We can verify this claim with a quick network study.

Let’s compute the minimum spanning tree (MST) (cf. this review pointing to a vast literature of networks applications in financial markets). From this MST, let’s extract an important summary statistics: the distribution of the vertices’ degrees (k(i) = the number of vertices connected to the given vertex i; d(k) = the normalised number of vertices having degree k).

For empirical correlation matrices, this distribution should roughly follow a power law (linear relationship between degree and frequency in log-log plot).

def compute_degree_counts(correls):
    all_counts = []
    for corr in correls:
        dist = (1 - corr) / 2
        G = nx.from_numpy_matrix(dist) 
        mst = nx.minimum_spanning_tree(G)

        degrees = {i: 0 for i in range(len(corr))}
        for edge in mst.edges:
            degrees[edge[0]] += 1
            degrees[edge[1]] += 1
        degrees = pd.Series(degrees).sort_values(ascending=False)
        cur_counts = degrees.value_counts()
        counts = np.zeros(len(corr))
        for i in range(len(corr)):
            if i in cur_counts:
                counts[i] = cur_counts[i] 

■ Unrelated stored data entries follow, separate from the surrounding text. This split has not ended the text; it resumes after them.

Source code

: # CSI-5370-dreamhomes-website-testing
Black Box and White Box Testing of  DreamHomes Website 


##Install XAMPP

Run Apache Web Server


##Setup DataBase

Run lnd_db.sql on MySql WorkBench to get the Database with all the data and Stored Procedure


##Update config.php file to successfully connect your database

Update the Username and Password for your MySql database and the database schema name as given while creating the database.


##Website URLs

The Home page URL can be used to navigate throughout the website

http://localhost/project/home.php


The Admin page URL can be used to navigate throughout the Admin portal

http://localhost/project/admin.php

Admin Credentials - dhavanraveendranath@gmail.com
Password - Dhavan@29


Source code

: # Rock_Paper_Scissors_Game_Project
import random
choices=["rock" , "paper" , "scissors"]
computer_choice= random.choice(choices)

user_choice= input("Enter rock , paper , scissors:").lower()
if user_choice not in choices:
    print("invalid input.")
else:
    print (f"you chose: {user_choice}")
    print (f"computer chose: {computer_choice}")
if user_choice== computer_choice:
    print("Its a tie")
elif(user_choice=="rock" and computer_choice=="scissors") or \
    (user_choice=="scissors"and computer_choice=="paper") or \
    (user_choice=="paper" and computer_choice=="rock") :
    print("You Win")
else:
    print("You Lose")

        all_counts.append(counts / (len(corr) - 1))
        
    return all_counts
mean_gan_counts = np.mean(
    compute_degree_counts(generated_corr_mats), axis=0)
mean_gan_counts = (pd
                   .Series(mean_gan_counts)
                   .replace(0, np.nan))

mean_empirical_counts = np.mean(
    compute_degree_counts(empirical_corr_mats), axis=0)
mean_empirical_counts = (pd
                         .Series(mean_empirical_counts)
                         .replace(0, np.nan))
plt.figure(figsize=(10, 6))
plt.scatter(mean_gan_counts.index,
            mean_gan_counts,
            label='GAN')
plt.scatter(mean_empirical_counts.index,
            mean_empirical_counts,
            label='empirical')
plt.legend()
plt.show()

plt.figure(figsize=(10, 6))
plt.scatter(np.log10(mean_gan_counts.index),
            np.log10(mean_gan_counts),
            label='GAN')
plt.scatter(np.log10(mean_empirical_counts.index),
            np.log10(mean_empirical_counts),
            label='empirical')
plt.legend()
plt.show()

Again, the distributions do not closely match.

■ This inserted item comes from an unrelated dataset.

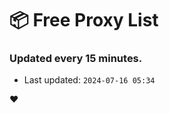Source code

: # :package: Free Proxy List
### Updated every 15 minutes.

- Last updated: `2024-07-16 05:34`

:heart:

It confirms what we hypothesised with the visual representation: A few nodes are strongly connected to the rest, and many nodes have few connections. In the case of GAN-generated matrices/networks, the number of leaves (degree one, i.e. only one connection) is abnormally high; the ‘too low’ number of ‘average’ degrees (the linear log-log relationship) hints at a lack of hierarchical structure (communities). This power-law-like feature is characteristic of complex systems, and has been described in the context of financial correlations many times since 1999, for a variety of asset classes.

Conclusion: Still some work to do. A vanilla GAN was not able to capture precisely the empirical distribution of these financial correlation matrices. What’s next? More training samples (only ~9000 in this experiment)? More epochs (10,000 here, but seems to have reached an equilibrium)? A different representation for the matrices? A more relevant architecture for the discriminator and/or generator?